Teen Court Needs Your Help: Become a Volunteer
Teen Volunteers (12-18 years old)
Jury – The jury decides what constructive consequence to give the defendant based on the evidence brought up during the hearing. The jury's decision must be unanimous. Jury Orientation is held at the start of each court session.
Clerk/Bailiff – The Clerk/Bailiff supervises the setup of the courtroom. They call the courtroom to order, call the case, make sure that all the paperwork is collected for each case, and swear in the jury and the defendant.
Teen Attorney – At Teen Court, the defendant has already admitted guilt. Thus, the job of the Teen Attorneys is not to prove that the defendant is guilty or innocent, but rather to explain the reasons why the defendant committed the offense. The Teen Attorneys present this information to the jury through opening statements, questioning, and closing arguments.
Adult Volunteers (21 or older)
Exit Interviewer – Exit Interviewers meet with youth and their families at the completion of the teen's hearing. Exit Interviewers answer questions the families may have and schedule the consequences assigned by the jury.
Jury Monitor – The Jury Monitors oversee the jury deliberation of the teen volunteers. They help to ensure that all teens participate and that the mandatory consequences have been assigned.
Front Desk Greeter – The Front Desk Greeter welcomes defendants and their families when they arrive for the hearing. They distribute and explain the paperwork and answer questions about the Teen Court process.

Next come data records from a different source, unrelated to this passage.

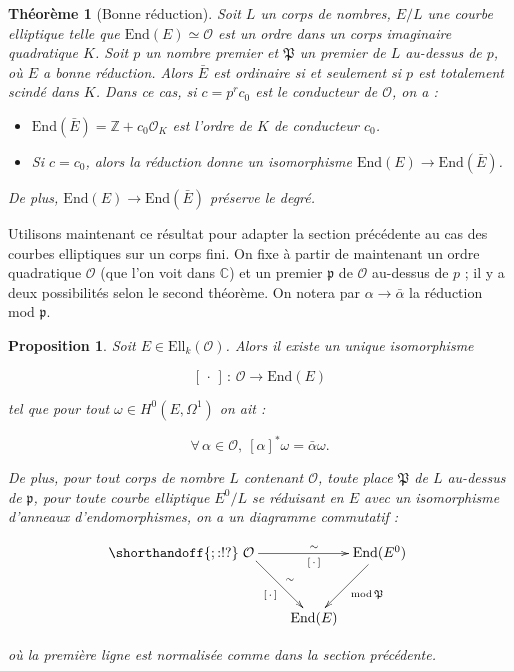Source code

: \documentclass[11pt,a4paper]{article}
\newcommand{\Z}{\mathbb{Z}}
\newcommand{\C}{\mathbb{C}}
\renewcommand{\O}{\mathcal{O}}
\newcommand{\vers}{\longrightarrow}
\newcommand{\End}{\mathrm{End}}
\newcommand{\Ell}{\mathrm{Ell}}
\renewcommand{\frak}{\mathfrak}
\newcommand{\de}{\,:\,}
\newtheorem*{thm}{Théorème}
\newtheorem*{prop}{Proposition}
\theoremstyle{definition}
\begin{document}
\begin{thm}[Bonne réduction]

Soit $L$ un corps de nombres, $E/L$ une courbe elliptique telle que $\End(E)\simeq \O$ est un ordre dans un corps imaginaire quadratique $K$. Soit $p$ un nombre premier et $\frak P$ un premier de $L$ au-dessus de $p$, où $E$ a bonne réduction. Alors $\bar{E}$ est ordinaire si et seulement si $p$ est totalement scindé dans $K$. Dans ce cas, si $c=p^r c_0$ est le conducteur de $\O$, on a :

\begin{itemize}
\item[(i)] $\End(\bar{E})=\Z+c_0 \O_K$ est l'ordre de $K$ de conducteur $c_0$.
\item[(ii)] Si $c=c_0$, alors la réduction donne un isomorphisme $\End(E)\vers\End(\bar{E})$.
\end{itemize}

De plus, $\End(E)\vers\End(\bar{E})$ préserve le degré.

\end{thm}

Utilisons maintenant ce résultat pour adapter la section précédente au cas des courbes elliptiques sur un corps fini. On fixe à partir de maintenant un ordre quadratique $\O$ (que l'on voit dans $\C$) et un premier $\frak p$ de $\O$ au-dessus de $p$ ; il y a deux possibilités selon le second théorème. On notera par $\alpha\vers\bar{\alpha}$ la réduction mod $\frak p$.


\begin{prop}

Soit $E\in \Ell_k(\O)$. Alors il existe un unique isomorphisme

$$[\,\cdot\,] \de \O \vers \End(E)$$

tel que pour tout $\omega \in H^0(E,\Omega^1)$ on ait :

$$\forall \, \alpha \in \O,\ [\alpha]^* \omega = \bar{\alpha}\omega.$$

De plus, pour tout corps de nombre $L$ contenant $\O$, toute place $\frak P$ de $L$ au-dessus de $\frak p$, pour toute courbe elliptique $E^0/L$ se réduisant en $E$ avec un isomorphisme d'anneaux d'endomorphismes, on a un diagramme commutatif :

$$
\shorthandoff{;:!?}
\xymatrix @!=8mm {
\O \ar[rr]^\sim_{[\,\cdot\,]} \ar[rd]^\sim_{[\,\cdot\,]} & & \End(E^0) \ar[ld]^{\mathrm{mod}\,\frak P} \\
 & \End(E) & 
}
$$

où la première ligne est normalisée comme dans la section précédente.

\end{prop}
\end{document}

Attorney Coach – Attorney Coaches are usually attorneys from within the Tucson community. Volunteers with experience in the field of law are sought to help Teen Attorneys prepare for their cases. Help is typically given with opening statements, questioning, and closing statements.
Classroom Volunteer (TCIS) - Classroom volunteers, usually with knowledge in the field of law, serve as a magistrate for Teen Court hearings in the middle and high schools around Tucson. Classroom volunteers rule on objections, give instructions to the jury, and offer advice to teen participants.